DESCRIPTION OF THE TASK> What you return must be the full data, repeated verbatim, with no pictures in it.

Dataset items>
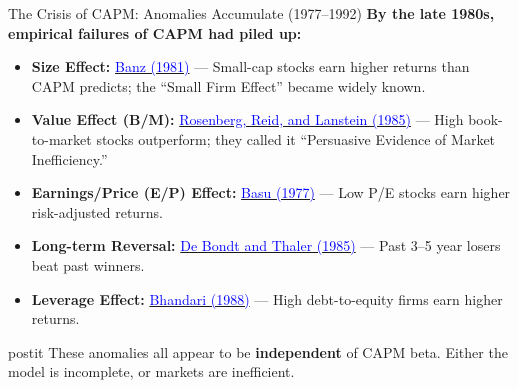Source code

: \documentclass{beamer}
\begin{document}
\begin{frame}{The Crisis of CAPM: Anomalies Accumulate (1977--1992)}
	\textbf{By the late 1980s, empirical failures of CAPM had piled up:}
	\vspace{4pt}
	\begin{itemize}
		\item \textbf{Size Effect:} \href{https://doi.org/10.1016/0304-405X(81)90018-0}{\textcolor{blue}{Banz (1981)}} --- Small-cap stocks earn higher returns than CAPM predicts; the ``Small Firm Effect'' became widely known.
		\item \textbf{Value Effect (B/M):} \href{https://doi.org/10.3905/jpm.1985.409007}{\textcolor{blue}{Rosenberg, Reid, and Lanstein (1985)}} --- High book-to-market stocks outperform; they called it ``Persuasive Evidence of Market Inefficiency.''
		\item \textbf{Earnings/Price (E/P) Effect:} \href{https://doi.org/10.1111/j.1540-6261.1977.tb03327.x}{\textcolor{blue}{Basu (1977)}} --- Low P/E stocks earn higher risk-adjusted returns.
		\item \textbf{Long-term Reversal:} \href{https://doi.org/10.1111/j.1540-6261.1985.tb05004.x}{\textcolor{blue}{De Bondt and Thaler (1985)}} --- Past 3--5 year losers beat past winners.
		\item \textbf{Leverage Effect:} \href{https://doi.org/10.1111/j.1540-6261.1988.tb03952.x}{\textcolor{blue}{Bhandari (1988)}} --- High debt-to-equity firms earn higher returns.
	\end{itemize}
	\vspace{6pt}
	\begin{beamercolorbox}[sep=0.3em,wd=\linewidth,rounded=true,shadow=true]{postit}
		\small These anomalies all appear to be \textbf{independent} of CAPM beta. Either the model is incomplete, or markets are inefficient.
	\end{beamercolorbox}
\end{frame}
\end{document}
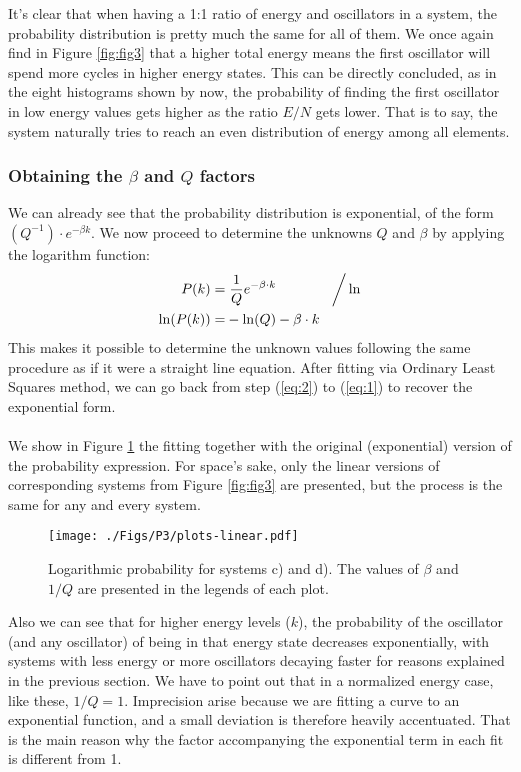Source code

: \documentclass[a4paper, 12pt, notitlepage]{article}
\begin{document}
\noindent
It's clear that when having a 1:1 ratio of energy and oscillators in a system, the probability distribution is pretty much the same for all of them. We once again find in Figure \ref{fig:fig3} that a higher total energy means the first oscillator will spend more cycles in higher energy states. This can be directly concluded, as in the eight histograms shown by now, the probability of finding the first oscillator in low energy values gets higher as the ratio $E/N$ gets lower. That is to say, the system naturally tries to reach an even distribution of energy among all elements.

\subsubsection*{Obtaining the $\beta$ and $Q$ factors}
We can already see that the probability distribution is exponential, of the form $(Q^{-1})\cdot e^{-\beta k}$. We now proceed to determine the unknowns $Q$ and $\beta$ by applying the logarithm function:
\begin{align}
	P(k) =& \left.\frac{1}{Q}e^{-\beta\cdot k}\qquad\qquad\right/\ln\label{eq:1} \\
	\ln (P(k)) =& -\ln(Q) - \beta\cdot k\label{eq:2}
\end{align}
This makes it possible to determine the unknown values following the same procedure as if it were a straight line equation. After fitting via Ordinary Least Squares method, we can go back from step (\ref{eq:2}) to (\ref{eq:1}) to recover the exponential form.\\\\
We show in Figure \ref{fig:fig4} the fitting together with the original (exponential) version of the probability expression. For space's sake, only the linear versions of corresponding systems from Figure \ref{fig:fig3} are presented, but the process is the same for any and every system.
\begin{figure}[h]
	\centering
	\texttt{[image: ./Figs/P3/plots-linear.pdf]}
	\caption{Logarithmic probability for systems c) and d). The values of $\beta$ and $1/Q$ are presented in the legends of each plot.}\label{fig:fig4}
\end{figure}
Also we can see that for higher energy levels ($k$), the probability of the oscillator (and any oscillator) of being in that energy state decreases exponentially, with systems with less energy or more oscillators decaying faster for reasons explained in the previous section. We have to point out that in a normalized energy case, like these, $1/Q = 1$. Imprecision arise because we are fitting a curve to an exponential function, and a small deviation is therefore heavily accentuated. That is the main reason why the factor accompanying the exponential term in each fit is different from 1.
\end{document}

EXPECTED ANSWER>
Source code

: \documentclass{beamer}
\begin{document}
\begin{frame}{The Crisis of CAPM: Anomalies Accumulate (1977--1992)}
	\textbf{By the late 1980s, empirical failures of CAPM had piled up:}
	\vspace{4pt}
	\begin{itemize}
		\item \textbf{Size Effect:} \href{https://doi.org/10.1016/0304-405X(81)90018-0}{\textcolor{blue}{Banz (1981)}} --- Small-cap stocks earn higher returns than CAPM predicts; the ``Small Firm Effect'' became widely known.
		\item \textbf{Value Effect (B/M):} \href{https://doi.org/10.3905/jpm.1985.409007}{\textcolor{blue}{Rosenberg, Reid, and Lanstein (1985)}} --- High book-to-market stocks outperform; they called it ``Persuasive Evidence of Market Inefficiency.''
		\item \textbf{Earnings/Price (E/P) Effect:} \href{https://doi.org/10.1111/j.1540-6261.1977.tb03327.x}{\textcolor{blue}{Basu (1977)}} --- Low P/E stocks earn higher risk-adjusted returns.
		\item \textbf{Long-term Reversal:} \href{https://doi.org/10.1111/j.1540-6261.1985.tb05004.x}{\textcolor{blue}{De Bondt and Thaler (1985)}} --- Past 3--5 year losers beat past winners.
		\item \textbf{Leverage Effect:} \href{https://doi.org/10.1111/j.1540-6261.1988.tb03952.x}{\textcolor{blue}{Bhandari (1988)}} --- High debt-to-equity firms earn higher returns.
	\end{itemize}
	\vspace{6pt}
	\begin{beamercolorbox}[sep=0.3em,wd=\linewidth,rounded=true,shadow=true]{postit}
		\small These anomalies all appear to be \textbf{independent} of CAPM beta. Either the model is incomplete, or markets are inefficient.
	\end{beamercolorbox}
\end{frame}
\end{document}
Source code

: \documentclass[a4paper, 12pt, notitlepage]{article}
\begin{document}
\noindent
It's clear that when having a 1:1 ratio of energy and oscillators in a system, the probability distribution is pretty much the same for all of them. We once again find in Figure \ref{fig:fig3} that a higher total energy means the first oscillator will spend more cycles in higher energy states. This can be directly concluded, as in the eight histograms shown by now, the probability of finding the first oscillator in low energy values gets higher as the ratio $E/N$ gets lower. That is to say, the system naturally tries to reach an even distribution of energy among all elements.

\subsubsection*{Obtaining the $\beta$ and $Q$ factors}
We can already see that the probability distribution is exponential, of the form $(Q^{-1})\cdot e^{-\beta k}$. We now proceed to determine the unknowns $Q$ and $\beta$ by applying the logarithm function:
\begin{align}
	P(k) =& \left.\frac{1}{Q}e^{-\beta\cdot k}\qquad\qquad\right/\ln\label{eq:1} \\
	\ln (P(k)) =& -\ln(Q) - \beta\cdot k\label{eq:2}
\end{align}
This makes it possible to determine the unknown values following the same procedure as if it were a straight line equation. After fitting via Ordinary Least Squares method, we can go back from step (\ref{eq:2}) to (\ref{eq:1}) to recover the exponential form.\\\\
We show in Figure \ref{fig:fig4} the fitting together with the original (exponential) version of the probability expression. For space's sake, only the linear versions of corresponding systems from Figure \ref{fig:fig3} are presented, but the process is the same for any and every system.
\begin{figure}[h]
	\centering
	\texttt{[image: ./Figs/P3/plots-linear.pdf]}
	\caption{Logarithmic probability for systems c) and d). The values of $\beta$ and $1/Q$ are presented in the legends of each plot.}\label{fig:fig4}
\end{figure}
Also we can see that for higher energy levels ($k$), the probability of the oscillator (and any oscillator) of being in that energy state decreases exponentially, with systems with less energy or more oscillators decaying faster for reasons explained in the previous section. We have to point out that in a normalized energy case, like these, $1/Q = 1$. Imprecision arise because we are fitting a curve to an exponential function, and a small deviation is therefore heavily accentuated. That is the main reason why the factor accompanying the exponential term in each fit is different from 1.
\end{document}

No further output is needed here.